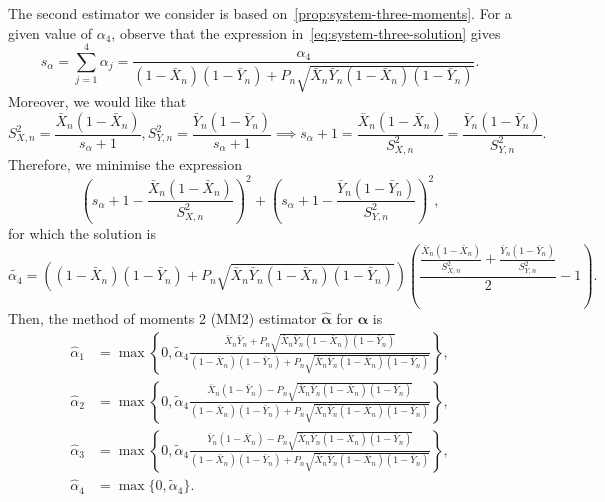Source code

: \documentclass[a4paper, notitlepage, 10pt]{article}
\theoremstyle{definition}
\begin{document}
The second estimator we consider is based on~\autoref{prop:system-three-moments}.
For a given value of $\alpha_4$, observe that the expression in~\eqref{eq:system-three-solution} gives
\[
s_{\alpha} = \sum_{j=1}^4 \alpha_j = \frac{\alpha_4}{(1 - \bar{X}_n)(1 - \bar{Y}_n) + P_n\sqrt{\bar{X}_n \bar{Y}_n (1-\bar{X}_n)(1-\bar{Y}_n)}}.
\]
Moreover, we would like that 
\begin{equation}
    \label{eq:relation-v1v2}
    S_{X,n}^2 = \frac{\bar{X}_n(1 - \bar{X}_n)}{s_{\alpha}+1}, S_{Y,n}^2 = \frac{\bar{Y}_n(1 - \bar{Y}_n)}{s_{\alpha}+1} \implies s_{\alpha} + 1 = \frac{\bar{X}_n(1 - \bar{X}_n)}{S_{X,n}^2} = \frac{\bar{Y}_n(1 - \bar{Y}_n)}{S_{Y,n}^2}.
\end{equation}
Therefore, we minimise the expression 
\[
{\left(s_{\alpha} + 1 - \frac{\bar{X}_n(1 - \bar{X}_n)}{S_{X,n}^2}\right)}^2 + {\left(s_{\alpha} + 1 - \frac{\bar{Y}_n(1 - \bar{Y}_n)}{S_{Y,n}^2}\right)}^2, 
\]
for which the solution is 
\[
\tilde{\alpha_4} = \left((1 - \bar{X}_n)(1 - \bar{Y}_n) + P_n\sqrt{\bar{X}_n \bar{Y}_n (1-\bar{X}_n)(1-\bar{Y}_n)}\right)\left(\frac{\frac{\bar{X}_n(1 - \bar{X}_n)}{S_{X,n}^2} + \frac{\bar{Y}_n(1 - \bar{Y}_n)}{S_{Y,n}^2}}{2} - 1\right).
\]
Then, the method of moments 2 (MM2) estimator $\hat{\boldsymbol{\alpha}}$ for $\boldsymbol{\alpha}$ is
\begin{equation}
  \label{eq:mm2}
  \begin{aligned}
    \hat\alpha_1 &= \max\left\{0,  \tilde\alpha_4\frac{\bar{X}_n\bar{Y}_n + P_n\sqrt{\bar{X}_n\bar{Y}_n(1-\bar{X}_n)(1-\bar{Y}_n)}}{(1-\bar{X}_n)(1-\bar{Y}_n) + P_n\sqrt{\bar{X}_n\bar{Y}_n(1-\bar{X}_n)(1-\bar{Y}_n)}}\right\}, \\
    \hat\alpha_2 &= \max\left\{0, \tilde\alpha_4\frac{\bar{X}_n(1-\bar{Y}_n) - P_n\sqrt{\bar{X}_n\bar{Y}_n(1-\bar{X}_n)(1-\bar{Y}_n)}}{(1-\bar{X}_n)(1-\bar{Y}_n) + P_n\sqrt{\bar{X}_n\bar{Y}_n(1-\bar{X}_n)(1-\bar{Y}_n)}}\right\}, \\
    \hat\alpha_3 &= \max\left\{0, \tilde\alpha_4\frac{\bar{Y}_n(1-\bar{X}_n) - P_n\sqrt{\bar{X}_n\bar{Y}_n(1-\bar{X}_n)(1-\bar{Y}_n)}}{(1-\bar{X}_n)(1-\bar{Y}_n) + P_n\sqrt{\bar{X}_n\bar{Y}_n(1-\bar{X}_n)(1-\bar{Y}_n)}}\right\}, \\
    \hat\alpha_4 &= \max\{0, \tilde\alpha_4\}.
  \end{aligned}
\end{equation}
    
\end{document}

--

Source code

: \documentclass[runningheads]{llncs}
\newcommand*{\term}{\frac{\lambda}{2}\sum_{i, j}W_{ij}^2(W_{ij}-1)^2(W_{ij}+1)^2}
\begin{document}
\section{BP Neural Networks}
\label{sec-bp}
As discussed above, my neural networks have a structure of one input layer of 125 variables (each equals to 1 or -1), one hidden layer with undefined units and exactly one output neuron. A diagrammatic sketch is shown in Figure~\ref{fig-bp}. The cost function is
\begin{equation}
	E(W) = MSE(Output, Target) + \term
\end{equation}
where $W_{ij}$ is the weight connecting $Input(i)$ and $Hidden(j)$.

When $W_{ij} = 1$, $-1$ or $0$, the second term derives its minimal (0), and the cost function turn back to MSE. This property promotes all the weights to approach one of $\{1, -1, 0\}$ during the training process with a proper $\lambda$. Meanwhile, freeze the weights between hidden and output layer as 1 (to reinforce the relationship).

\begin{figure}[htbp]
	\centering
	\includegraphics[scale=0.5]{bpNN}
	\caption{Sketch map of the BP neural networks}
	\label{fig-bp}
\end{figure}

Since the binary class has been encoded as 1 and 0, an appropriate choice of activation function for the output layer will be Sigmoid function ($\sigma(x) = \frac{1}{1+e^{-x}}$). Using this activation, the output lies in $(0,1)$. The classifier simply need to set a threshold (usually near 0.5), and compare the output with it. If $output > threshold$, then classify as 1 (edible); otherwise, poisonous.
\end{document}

--

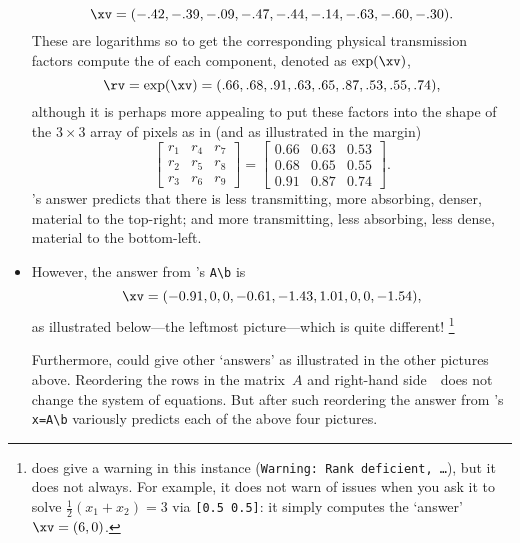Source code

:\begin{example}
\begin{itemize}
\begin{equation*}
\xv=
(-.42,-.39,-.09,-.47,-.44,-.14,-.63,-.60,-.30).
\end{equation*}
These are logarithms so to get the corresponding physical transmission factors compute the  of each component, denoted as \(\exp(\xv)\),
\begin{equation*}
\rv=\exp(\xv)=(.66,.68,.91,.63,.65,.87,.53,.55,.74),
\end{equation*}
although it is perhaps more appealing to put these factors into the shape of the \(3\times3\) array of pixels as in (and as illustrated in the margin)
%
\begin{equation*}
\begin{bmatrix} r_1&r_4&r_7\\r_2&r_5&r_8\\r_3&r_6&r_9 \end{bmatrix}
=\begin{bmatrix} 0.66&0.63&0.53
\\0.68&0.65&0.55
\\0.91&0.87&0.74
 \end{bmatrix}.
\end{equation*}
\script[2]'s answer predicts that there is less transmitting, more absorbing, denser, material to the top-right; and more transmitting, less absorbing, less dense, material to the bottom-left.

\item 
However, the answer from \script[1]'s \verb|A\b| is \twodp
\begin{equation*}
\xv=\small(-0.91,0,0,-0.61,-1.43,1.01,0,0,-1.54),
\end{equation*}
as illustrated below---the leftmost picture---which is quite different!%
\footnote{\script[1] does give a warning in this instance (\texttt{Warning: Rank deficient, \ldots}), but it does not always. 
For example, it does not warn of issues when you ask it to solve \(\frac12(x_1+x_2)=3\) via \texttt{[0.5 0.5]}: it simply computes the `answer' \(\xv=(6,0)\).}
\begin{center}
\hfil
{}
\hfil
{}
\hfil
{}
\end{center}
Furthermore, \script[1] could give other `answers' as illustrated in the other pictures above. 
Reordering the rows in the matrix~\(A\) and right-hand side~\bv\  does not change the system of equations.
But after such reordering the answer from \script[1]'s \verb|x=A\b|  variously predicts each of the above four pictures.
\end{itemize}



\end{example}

Exercise details → Check each line in the records above for the word "cost". Return those that have it.

Exercise output →
As discussed above, my neural networks have a structure of one input layer of 125 variables (each equals to 1 or -1), one hidden layer with undefined units and exactly one output neuron. A diagrammatic sketch is shown in Figure~\ref{fig-bp}. The cost function is
When $W_{ij} = 1$, $-1$ or $0$, the second term derives its minimal (0), and the cost function turn back to MSE. This property promotes all the weights to approach one of $\{1, -1, 0\}$ during the training process with a proper $\lambda$. Meanwhile, freeze the weights between hidden and output layer as 1 (to reinforce the relationship).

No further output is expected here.